LONDON — The European Court of Human Rights ruled unanimously on Thursday that Britain’s policy of gathering and storing the fingerprints and DNA of all criminal suspects — even those who turn out to be innocent — was a violation of the human right to privacy.
The ruling, handed down in Strasbourg, France, is a severe blow to the law-enforcement policies of the Labor government, which has led Europe in aggressively collecting and retaining personal information on its citizens. Using unusually strong language, the court declared itself “struck by the blanket and indiscriminate nature” of the police’s policy of holding DNA material indefinitely in its database.
Britain has several months to decide how to respond to the ruling, but the current law will have to be amended. In a statement, the home secretary, Jacqui Smith, said she was “disappointed” by the court’s decision.
“I strongly believe DNA and fingerprints play an invaluable role in fighting crime and bringing people to justice,” she said. Britain’s DNA Database contains the profiles of more than 4.6 million people, some 860,000 of whom do not have criminal records. Privacy experts say that this represents a higher proportion of Britain’s population than do similar databases in other countries.
“They’re in the vanguard of doing this, is the polite way of saying it,” said Daniel P. Cooper, a partner at Covington & Burling, a corporate and business law firm that filed an amicus brief in the case on behalf of Privacy International, an advocacy group. “They have the biggest database in Europe, and possibly globally, for law enforcement purposes.”
Human rights groups applauded the court’s decision as a welcome check on the powers of the state.
“Forty percent of Britain’s criminals are not on this database, but hundreds of thousands of innocent people are,” said Anna Fairclough, the legal officer of Liberty, a British group that advocates for human rights. The court, she said, “has protected the privacy of British people so poorly let down by our own government.”
The government argues that information on the database collected from suspects in past crimes has helped investigators solve thousands of fresh cases in the past eight years, including at least 53 murders and 94 rapes.
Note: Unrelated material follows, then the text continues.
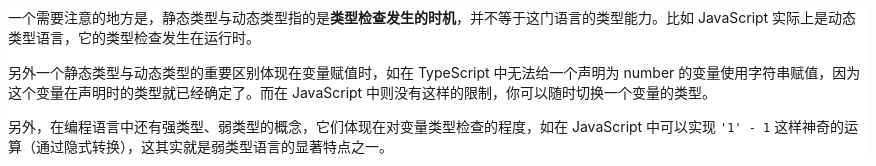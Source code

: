 一个需要注意的地方是，静态类型与动态类型指的是**类型检查发生的时机**，并不等于这门语言的类型能力。比如 JavaScript 实际上是动态类型语言，它的类型检查发生在运行时。

另外一个静态类型与动态类型的重要区别体现在变量赋值时，如在 TypeScript 中无法给一个声明为 number 的变量使用字符串赋值，因为这个变量在声明时的类型就已经确定了。而在 JavaScript 中则没有这样的限制，你可以随时切换一个变量的类型。

另外，在编程语言中还有强类型、弱类型的概念，它们体现在对变量类型检查的程度，如在 JavaScript 中可以实现 `'1' - 1` 这样神奇的运算（通过隐式转换），这其实就是弱类型语言的显著特点之一。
Britain has a reputation for intruding in an increasingly heavy-handed way in its citizens’ private lives. It is said to have the most CCTV cameras per capita in the world. A government plan to issue mandatory ID cards encoded with personal information has stirred fierce opposition in a country that has long celebrated individual liberty.
“There have been a number of recent government initiatives which have been very worrying to privacy advocates,” Mr. Cooper said. “And there have been so many massive data breaches and leaks of information that anytime the government proposes something that would require collecting more data, people get very concerned.”
The DNA case was brought by two Sheffield men who were arrested in separate cases in 2001, but were both ultimately cleared of committing crimes. One, identified as Mr. S., 19, was charged with armed robbery; he was later acquitted. The other, Michael Marper, now 45, was arrested and charged with harassment in 2001; the charges were eventually dropped.
In both cases, the suspects’ fingerprints and DNA samples were taken by the police. Both men asked later that the samples be destroyed, but the police refused.
While most European countries allow the police to take fingerprints and DNA samples in some criminal cases, England and Wales are alone in Europe in allowing the samples to be taken as a matter of course, and in keeping them indefinitely, experts say. Scotland has separate, less stringent, rules.
The two men took their case to the European court after losing a series of battles in British courts, arguing that the police’s decision to keep the samples violated their right to privacy as set out in Article 8 of the European Convention on Human Rights. Having information on the DNA data base was humiliating and stigmatizing, they said.
The court agreed, saying that Britain had “overstepped any acceptable margin of appreciation” in striking a balance between individual rights and public interests.
The current law, it said in stinging language, “constitutes a disproportionate interference in the applicants’ right for respect to private life and cannot be regarded as necessary in a democratic society.”